What is being asked>
Find and return every line of the data that contains the word "swing".

BEGIN Information

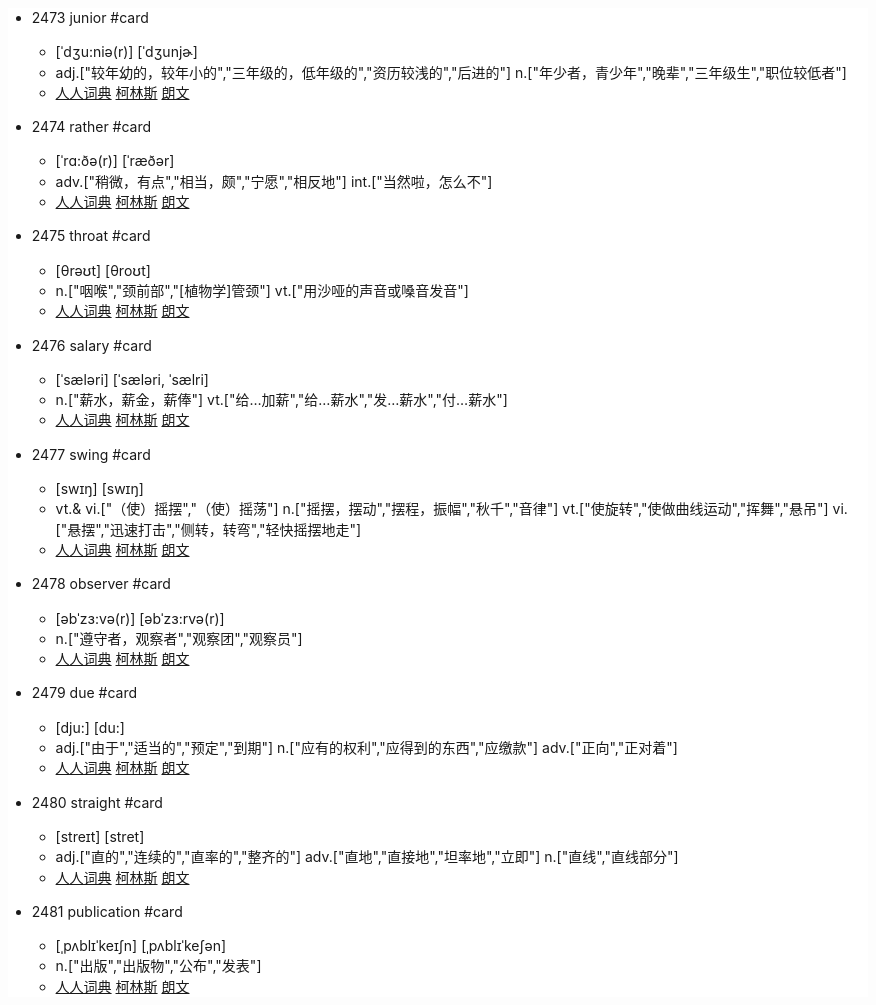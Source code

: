 
- 2473 junior #card
  - [ˈdʒu:niə(r)]  [ˈdʒunjɚ]
  - adj.["较年幼的，较年小的","三年级的，低年级的","资历较浅的","后进的"]  n.["年少者，青少年","晚辈","三年级生","职位较低者"]
  - [人人词典](https://www.91dict.com/words?w=junior) [柯林斯](https://www.collinsdictionary.com/zh/dictionary/english/junior) [朗文](https://www.ldoceonline.com/dictionary/junior)
  

- 2474 rather #card
  - [ˈrɑ:ðə(r)]  [ˈræðər]
  - adv.["稍微，有点","相当，颇","宁愿","相反地"]  int.["当然啦，怎么不"]
  - [人人词典](https://www.91dict.com/words?w=rather) [柯林斯](https://www.collinsdictionary.com/zh/dictionary/english/rather) [朗文](https://www.ldoceonline.com/dictionary/rather)
  

- 2475 throat #card
  - [θrəʊt]  [θroʊt]
  - n.["咽喉","颈前部","[植物学]管颈"]  vt.["用沙哑的声音或嗓音发音"]
  - [人人词典](https://www.91dict.com/words?w=throat) [柯林斯](https://www.collinsdictionary.com/zh/dictionary/english/throat) [朗文](https://www.ldoceonline.com/dictionary/throat)
  

- 2476 salary #card
  - [ˈsæləri]  [ˈsæləri, ˈsælri]
  - n.["薪水，薪金，薪俸"]  vt.["给…加薪","给…薪水","发…薪水","付…薪水"]
  - [人人词典](https://www.91dict.com/words?w=salary) [柯林斯](https://www.collinsdictionary.com/zh/dictionary/english/salary) [朗文](https://www.ldoceonline.com/dictionary/salary)
  

- 2477 swing #card
  - [swɪŋ]  [swɪŋ]
  - vt.& vi.["（使）摇摆","（使）摇荡"]  n.["摇摆，摆动","摆程，振幅","秋千","音律"]  vt.["使旋转","使做曲线运动","挥舞","悬吊"]  vi.["悬摆","迅速打击","侧转，转弯","轻快摇摆地走"]
  - [人人词典](https://www.91dict.com/words?w=swing) [柯林斯](https://www.collinsdictionary.com/zh/dictionary/english/swing) [朗文](https://www.ldoceonline.com/dictionary/swing)
  

- 2478 observer #card
  - [əbˈzɜ:və(r)]  [əbˈzɜ:rvə(r)]
  - n.["遵守者，观察者","观察团","观察员"]
  - [人人词典](https://www.91dict.com/words?w=observer) [柯林斯](https://www.collinsdictionary.com/zh/dictionary/english/observer) [朗文](https://www.ldoceonline.com/dictionary/observer)
  

- 2479 due #card
  - [dju:]  [du:]
  - adj.["由于","适当的","预定","到期"]  n.["应有的权利","应得到的东西","应缴款"]  adv.["正向","正对着"]
  - [人人词典](https://www.91dict.com/words?w=due) [柯林斯](https://www.collinsdictionary.com/zh/dictionary/english/due) [朗文](https://www.ldoceonline.com/dictionary/due)
  

- 2480 straight #card
  - [streɪt]  [stret]
  - adj.["直的","连续的","直率的","整齐的"]  adv.["直地","直接地","坦率地","立即"]  n.["直线","直线部分"]
  - [人人词典](https://www.91dict.com/words?w=straight) [柯林斯](https://www.collinsdictionary.com/zh/dictionary/english/straight) [朗文](https://www.ldoceonline.com/dictionary/straight)
  

- 2481 publication #card
  - [ˌpʌblɪˈkeɪʃn]  [ˌpʌblɪˈkeʃən]
  - n.["出版","出版物","公布","发表"]
  - [人人词典](https://www.91dict.com/words?w=publication) [柯林斯](https://www.collinsdictionary.com/zh/dictionary/english/publication) [朗文](https://www.ldoceonline.com/dictionary/publication)
  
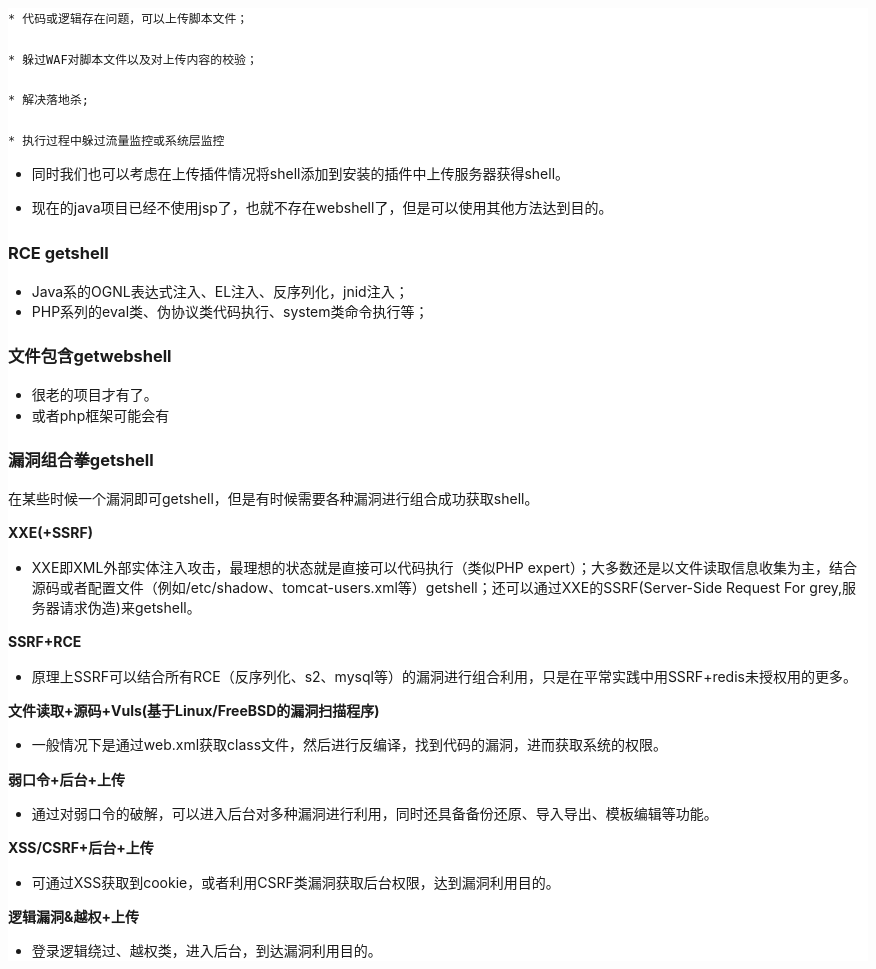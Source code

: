     * 代码或逻辑存在问题，可以上传脚本文件；

    * 躲过WAF对脚本文件以及对上传内容的校验；

    * 解决落地杀;

    * 执行过程中躲过流量监控或系统层监控


- 同时我们也可以考虑在上传插件情况将shell添加到安装的插件中上传服务器获得shell。

- 现在的java项目已经不使用jsp了，也就不存在webshell了，但是可以使用其他方法达到目的。

### **RCE getshell**

* Java系的OGNL表达式注入、EL注入、反序列化，jnid注入；
* PHP系列的eval类、伪协议类代码执行、system类命令执行等；

### **文件包含getwebshell**

- 很老的项目才有了。
- 或者php框架可能会有

### **漏洞组合拳getshell**


在某些时候一个漏洞即可getshell，但是有时候需要各种漏洞进行组合成功获取shell。

**XXE(+SSRF)**

- 
    XXE即XML外部实体注入攻击，最理想的状态就是直接可以代码执行（类似PHP expert）；大多数还是以文件读取信息收集为主，结合源码或者配置文件（例如/etc/shadow、tomcat-users.xml等）getshell；还可以通过XXE的SSRF(Server-Side Request For grey,服务器请求伪造)来getshell。 


**SSRF+RCE**

- 
    原理上SSRF可以结合所有RCE（反序列化、s2、mysql等）的漏洞进行组合利用，只是在平常实践中用SSRF+redis未授权用的更多。


**文件读取+源码+Vuls(基于Linux/FreeBSD的漏洞扫描程序)**

- 
    一般情况下是通过web.xml获取class文件，然后进行反编译，找到代码的漏洞，进而获取系统的权限。


**弱口令+后台+上传**

- 
    通过对弱口令的破解，可以进入后台对多种漏洞进行利用，同时还具备备份还原、导入导出、模板编辑等功能。


**XSS/CSRF+后台+上传**

- 
    可通过XSS获取到cookie，或者利用CSRF类漏洞获取后台权限，达到漏洞利用目的。


**逻辑漏洞&越权+上传**

- 
    登录逻辑绕过、越权类，进入后台，到达漏洞利用目的。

END Information

Response>
- 2477 swing #card
  - [人人词典](https://www.91dict.com/words?w=swing) [柯林斯](https://www.collinsdictionary.com/zh/dictionary/english/swing) [朗文](https://www.ldoceonline.com/dictionary/swing)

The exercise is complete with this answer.